> Your task:
Retype the records that follow, every line exactly as written.

(Records from a dataset)

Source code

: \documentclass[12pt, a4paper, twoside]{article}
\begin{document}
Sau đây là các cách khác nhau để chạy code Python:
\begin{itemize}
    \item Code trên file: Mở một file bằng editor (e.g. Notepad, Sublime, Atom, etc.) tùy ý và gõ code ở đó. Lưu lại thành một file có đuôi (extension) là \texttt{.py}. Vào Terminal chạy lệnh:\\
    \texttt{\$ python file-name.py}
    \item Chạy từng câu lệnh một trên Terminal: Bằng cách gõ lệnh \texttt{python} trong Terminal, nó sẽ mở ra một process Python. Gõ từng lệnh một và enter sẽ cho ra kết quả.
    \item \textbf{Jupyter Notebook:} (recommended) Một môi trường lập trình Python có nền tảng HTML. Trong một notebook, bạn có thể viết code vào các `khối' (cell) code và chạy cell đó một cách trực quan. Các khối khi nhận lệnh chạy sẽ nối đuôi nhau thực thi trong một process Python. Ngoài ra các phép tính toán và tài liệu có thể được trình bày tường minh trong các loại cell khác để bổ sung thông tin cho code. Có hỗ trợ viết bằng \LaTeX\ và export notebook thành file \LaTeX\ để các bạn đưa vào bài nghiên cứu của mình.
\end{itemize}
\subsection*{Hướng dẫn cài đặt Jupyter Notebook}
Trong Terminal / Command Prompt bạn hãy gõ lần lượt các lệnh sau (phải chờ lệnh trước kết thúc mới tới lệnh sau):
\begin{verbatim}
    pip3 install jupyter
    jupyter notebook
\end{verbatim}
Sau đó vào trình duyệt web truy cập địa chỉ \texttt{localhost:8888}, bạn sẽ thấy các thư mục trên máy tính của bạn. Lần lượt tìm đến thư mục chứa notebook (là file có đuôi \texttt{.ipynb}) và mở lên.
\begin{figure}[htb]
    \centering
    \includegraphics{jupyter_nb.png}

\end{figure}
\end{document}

> Response to the task:
Source code

: \documentclass[12pt, a4paper, twoside]{article}
\begin{document}
Sau đây là các cách khác nhau để chạy code Python:
\begin{itemize}
    \item Code trên file: Mở một file bằng editor (e.g. Notepad, Sublime, Atom, etc.) tùy ý và gõ code ở đó. Lưu lại thành một file có đuôi (extension) là \texttt{.py}. Vào Terminal chạy lệnh:\\
    \texttt{\$ python file-name.py}
    \item Chạy từng câu lệnh một trên Terminal: Bằng cách gõ lệnh \texttt{python} trong Terminal, nó sẽ mở ra một process Python. Gõ từng lệnh một và enter sẽ cho ra kết quả.
    \item \textbf{Jupyter Notebook:} (recommended) Một môi trường lập trình Python có nền tảng HTML. Trong một notebook, bạn có thể viết code vào các `khối' (cell) code và chạy cell đó một cách trực quan. Các khối khi nhận lệnh chạy sẽ nối đuôi nhau thực thi trong một process Python. Ngoài ra các phép tính toán và tài liệu có thể được trình bày tường minh trong các loại cell khác để bổ sung thông tin cho code. Có hỗ trợ viết bằng \LaTeX\ và export notebook thành file \LaTeX\ để các bạn đưa vào bài nghiên cứu của mình.
\end{itemize}
\subsection*{Hướng dẫn cài đặt Jupyter Notebook}
Trong Terminal / Command Prompt bạn hãy gõ lần lượt các lệnh sau (phải chờ lệnh trước kết thúc mới tới lệnh sau):
\begin{verbatim}
    pip3 install jupyter
    jupyter notebook
\end{verbatim}
Sau đó vào trình duyệt web truy cập địa chỉ \texttt{localhost:8888}, bạn sẽ thấy các thư mục trên máy tính của bạn. Lần lượt tìm đến thư mục chứa notebook (là file có đuôi \texttt{.ipynb}) và mở lên.
\begin{figure}[htb]
    \centering
    \includegraphics{jupyter_nb.png}

\end{figure}
\end{document}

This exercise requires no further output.